Stored data:
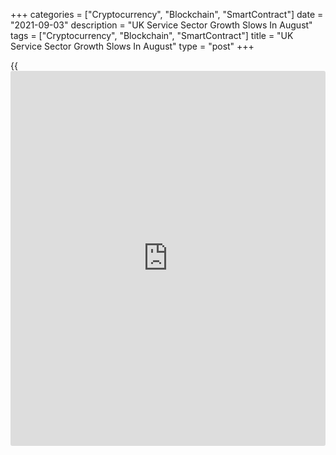 +++
categories = ["Cryptocurrency", "Blockchain", "SmartContract"]
date = "2021-09-03"
description = "UK Service Sector Growth Slows In August"
tags = ["Cryptocurrency", "Blockchain", "SmartContract"]
title = "UK Service Sector Growth Slows In August"
type = "post"
+++

{{<iframe id="large-banner" src="https://www.bounty.group/#slide=4.0" width="100%" height="600" scrolling="no" style="border: 0px solid rgb(216, 221, 230); border-radius: 3px;">}}

The UK service sector growth weakened in August largely due to supply
chain disruptions and the normalization of customer demand after the
initial loosening of pandemic restrictions, final survey data from IHS
Markit showed on Friday.

The Chartered Institute of Procurement & Supply final services
Purchasing Managers' Index dropped to 55.0 from 59.6 in the previous
month. The flash reading was 55.5.

The index has posted above the 50.0 no-change value in each of the past
six months, but the rate of expansion was the slowest since the service
sector returned to growth after lockdown.

There were widespread reports that shortages of staff and disrupted
supply chains had constrained growth in August. Staff recruitment picked
up to its strongest since the survey began in July 1996.

The overall rate of cost inflation eased since the previous month, but
was the second-fastest seen over the past 25 years. Prices charged
inflation eased only slightly from July's peak.

The survey showed that service providers remain highly optimistic about
the outlook for [business][1] activity growth during the next 12 month.

At 54.8 in August, the composite output index fell from 59.2 in July.
The score was also below the flash estimate of 55.3.

For comments and feedback [contact](https://www.playgroundfx.com/contact/): editorial@rtt[news](https://www.letsplayfx.com/blog/forex-news-website/).com

[Economic News][2]

 **What parts of the world are seeing the best (and worst) economic
performances lately? Click[here][3] to check out our [Econ Scorecard][3]
and find out! See up-to-the-moment [ranking](https://www.playgroundfx.com/blog/crypto-exchange-ranking/)s for the best and worst
performers in [GDP][4], [unemployment rate][5], [inflation][6] and much
more.**

   1. www.rtt[news](https://www.letsplayfx.com/blog/forex-news-website/).com/Content/Business.aspx
   2. www.rtt[news](https://www.letsplayfx.com/blog/forex-news-website/).com/Content/EconomicNews.aspx
   3. www.rtt[news](https://www.letsplayfx.com/blog/forex-news-website/).com/economic-scorecard/world-rank/PPI/highest-performance.aspx
   4. www.rtt[news](https://www.letsplayfx.com/blog/forex-news-website/).com/economic-scorecard/world-rank/GDP/highest-performance.aspx
   5. www.rtt[news](https://www.letsplayfx.com/blog/forex-news-website/).com/economic-scorecard/world-rank/unemployment-rate/lowest-performance.aspx
   6. www.rtt[news](https://www.letsplayfx.com/blog/forex-news-website/).com/economic-scorecard/world-rank/CPI/highest-performance.aspx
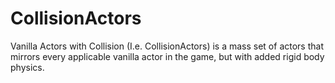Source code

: # CollisionActors
Vanilla Actors with Collision (I.e. CollisionActors) is a mass set of actors that mirrors every applicable vanilla actor in the game, but with added rigid body physics.
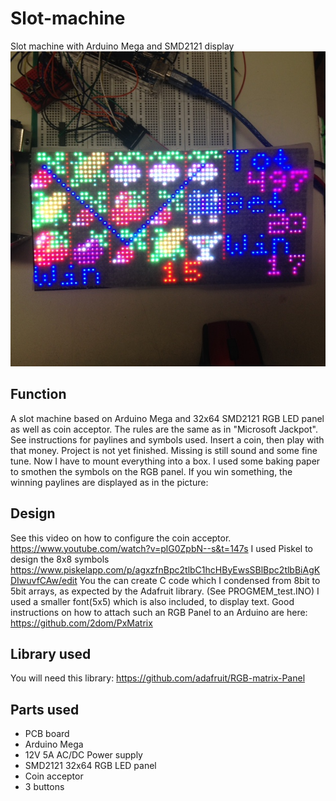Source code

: # Slot-machine
Slot machine with Arduino Mega and SMD2121 display
![Slot_machine](IMG_1383.JPG)

## Function
A slot machine based on Arduino Mega and 32x64 SMD2121 RGB LED panel as well as coin acceptor. The rules are the same
as in "Microsoft Jackpot". See instructions for paylines and symbols used. Insert a coin, then play with that money.
Project is not yet finished. Missing is still sound and some fine tune. Now I have to mount everything into a box.
I used some baking paper to smothen the symbols on the RGB panel.
If you win something, the winning paylines are displayed as in the picture:


## Design
See this video on how to configure the coin acceptor. https://www.youtube.com/watch?v=plG0ZpbN--s&t=147s
I used Piskel to design the 8x8 symbols https://www.piskelapp.com/p/agxzfnBpc2tlbC1hcHByEwsSBlBpc2tlbBiAgKDIwuvfCAw/edit
You the can create C code which I condensed from 8bit to 5bit arrays, as expected by the Adafruit library. (See PROGMEM_test.INO)
I used a smaller font(5x5) which is also included, to display text.
Good instructions on how to attach such an RGB Panel to an Arduino are here: https://github.com/2dom/PxMatrix

## Library used
You will need this library: https://github.com/adafruit/RGB-matrix-Panel

## Parts used
* PCB board
* Arduino Mega
* 12V 5A AC/DC Power supply
* SMD2121 32x64 RGB LED panel
* Coin acceptor
* 3 buttons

DIRECTIONS:
Copy every record exactly, leaving the pictures out.

RESPONSE AREA:
 +++
categories = ["Cryptocurrency", "Blockchain", "SmartContract"]
date = "2021-09-03"
description = "UK Service Sector Growth Slows In August"
tags = ["Cryptocurrency", "Blockchain", "SmartContract"]
title = "UK Service Sector Growth Slows In August"
type = "post"
+++

{{<iframe id="large-banner" src="https://www.bounty.group/#slide=4.0" width="100%" height="600" scrolling="no" style="border: 0px solid rgb(216, 221, 230); border-radius: 3px;">}}

The UK service sector growth weakened in August largely due to supply
chain disruptions and the normalization of customer demand after the
initial loosening of pandemic restrictions, final survey data from IHS
Markit showed on Friday.

The Chartered Institute of Procurement & Supply final services
Purchasing Managers' Index dropped to 55.0 from 59.6 in the previous
month. The flash reading was 55.5.

The index has posted above the 50.0 no-change value in each of the past
six months, but the rate of expansion was the slowest since the service
sector returned to growth after lockdown.

There were widespread reports that shortages of staff and disrupted
supply chains had constrained growth in August. Staff recruitment picked
up to its strongest since the survey began in July 1996.

The overall rate of cost inflation eased since the previous month, but
was the second-fastest seen over the past 25 years. Prices charged
inflation eased only slightly from July's peak.

The survey showed that service providers remain highly optimistic about
the outlook for [business][1] activity growth during the next 12 month.

At 54.8 in August, the composite output index fell from 59.2 in July.
The score was also below the flash estimate of 55.3.

For comments and feedback [contact](https://www.playgroundfx.com/contact/): editorial@rtt[news](https://www.letsplayfx.com/blog/forex-news-website/).com

[Economic News][2]

 **What parts of the world are seeing the best (and worst) economic
performances lately? Click[here][3] to check out our [Econ Scorecard][3]
and find out! See up-to-the-moment [ranking](https://www.playgroundfx.com/blog/crypto-exchange-ranking/)s for the best and worst
performers in [GDP][4], [unemployment rate][5], [inflation][6] and much
more.**

   1. www.rtt[news](https://www.letsplayfx.com/blog/forex-news-website/).com/Content/Business.aspx
   2. www.rtt[news](https://www.letsplayfx.com/blog/forex-news-website/).com/Content/EconomicNews.aspx
   3. www.rtt[news](https://www.letsplayfx.com/blog/forex-news-website/).com/economic-scorecard/world-rank/PPI/highest-performance.aspx
   4. www.rtt[news](https://www.letsplayfx.com/blog/forex-news-website/).com/economic-scorecard/world-rank/GDP/highest-performance.aspx
   5. www.rtt[news](https://www.letsplayfx.com/blog/forex-news-website/).com/economic-scorecard/world-rank/unemployment-rate/lowest-performance.aspx
   6. www.rtt[news](https://www.letsplayfx.com/blog/forex-news-website/).com/economic-scorecard/world-rank/CPI/highest-performance.aspx
Source code

: # CollisionActors
Vanilla Actors with Collision (I.e. CollisionActors) is a mass set of actors that mirrors every applicable vanilla actor in the game, but with added rigid body physics.
Source code

: # Slot-machine
Slot machine with Arduino Mega and SMD2121 display
![Slot_machine](IMG_1383.JPG)

## Function
A slot machine based on Arduino Mega and 32x64 SMD2121 RGB LED panel as well as coin acceptor. The rules are the same
as in "Microsoft Jackpot". See instructions for paylines and symbols used. Insert a coin, then play with that money.
Project is not yet finished. Missing is still sound and some fine tune. Now I have to mount everything into a box.
I used some baking paper to smothen the symbols on the RGB panel.
If you win something, the winning paylines are displayed as in the picture:


## Design
See this video on how to configure the coin acceptor. https://www.youtube.com/watch?v=plG0ZpbN--s&t=147s
I used Piskel to design the 8x8 symbols https://www.piskelapp.com/p/agxzfnBpc2tlbC1hcHByEwsSBlBpc2tlbBiAgKDIwuvfCAw/edit
You the can create C code which I condensed from 8bit to 5bit arrays, as expected by the Adafruit library. (See PROGMEM_test.INO)
I used a smaller font(5x5) which is also included, to display text.
Good instructions on how to attach such an RGB Panel to an Arduino are here: https://github.com/2dom/PxMatrix

## Library used
You will need this library: https://github.com/adafruit/RGB-matrix-Panel

## Parts used
* PCB board
* Arduino Mega
* 12V 5A AC/DC Power supply
* SMD2121 32x64 RGB LED panel
* Coin acceptor
* 3 buttons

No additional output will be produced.